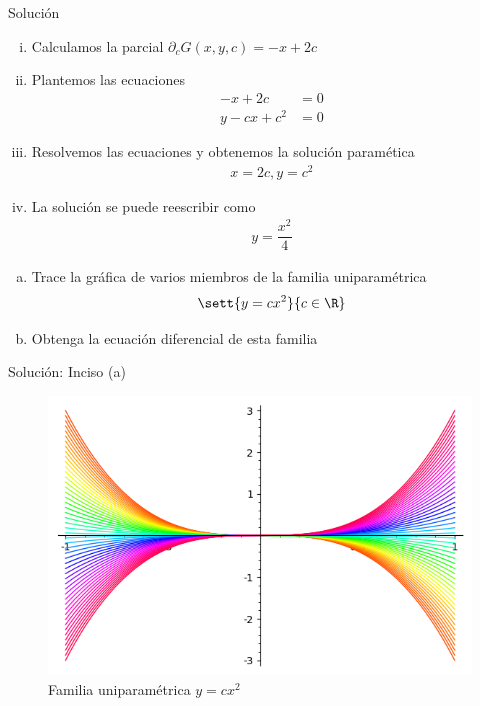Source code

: {Solución}
\begin{enumerate}[(i)]
  \item Calculamos la parcial $
   \partial_{c}G(x,y,c) =-x+2c$
 
 \item Plantemos las ecuaciones
   \begin{align}
  -x+2c&=0\\
  y-cx+c^2&=0
  \end{align}
  
  \item Resolvemos las ecuaciones y obtenemos la solución paramética
     \begin{align}
   x=2c, y =c^{2}
   \end{align}
   
   \item La solución se puede reescribir como
       \begin{align}
    y = \dfrac{x^2}{4}
    \end{align}
\end{enumerate}


{}
  \begin{solved}
   \begin{enumerate}[(a)]
     \item Trace la gráfica de varios miembros de la familia uniparamétrica $$\sett{y=cx^2}{c\in \R}$$ 
     \item Obtenga la ecuación diferencial de esta familia
\end{enumerate}
  \end{solved}


{Solución: Inciso (a)}
  \begin{figure}
 \centering
 \includegraphics[height=.5\textheight,keepaspectratio=true]{./edo/solved_problem_02-06.png}
 \caption{Familia uniparamétrica $y=cx^2$}
 \label{fig:solved0206}
\end{figure}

• Assignment: From the entries above, copy each line holding "align".

• Answer for this exercise:
   \begin{align}
  \end{align}
     \begin{align}
   \end{align}
       \begin{align}
    \end{align}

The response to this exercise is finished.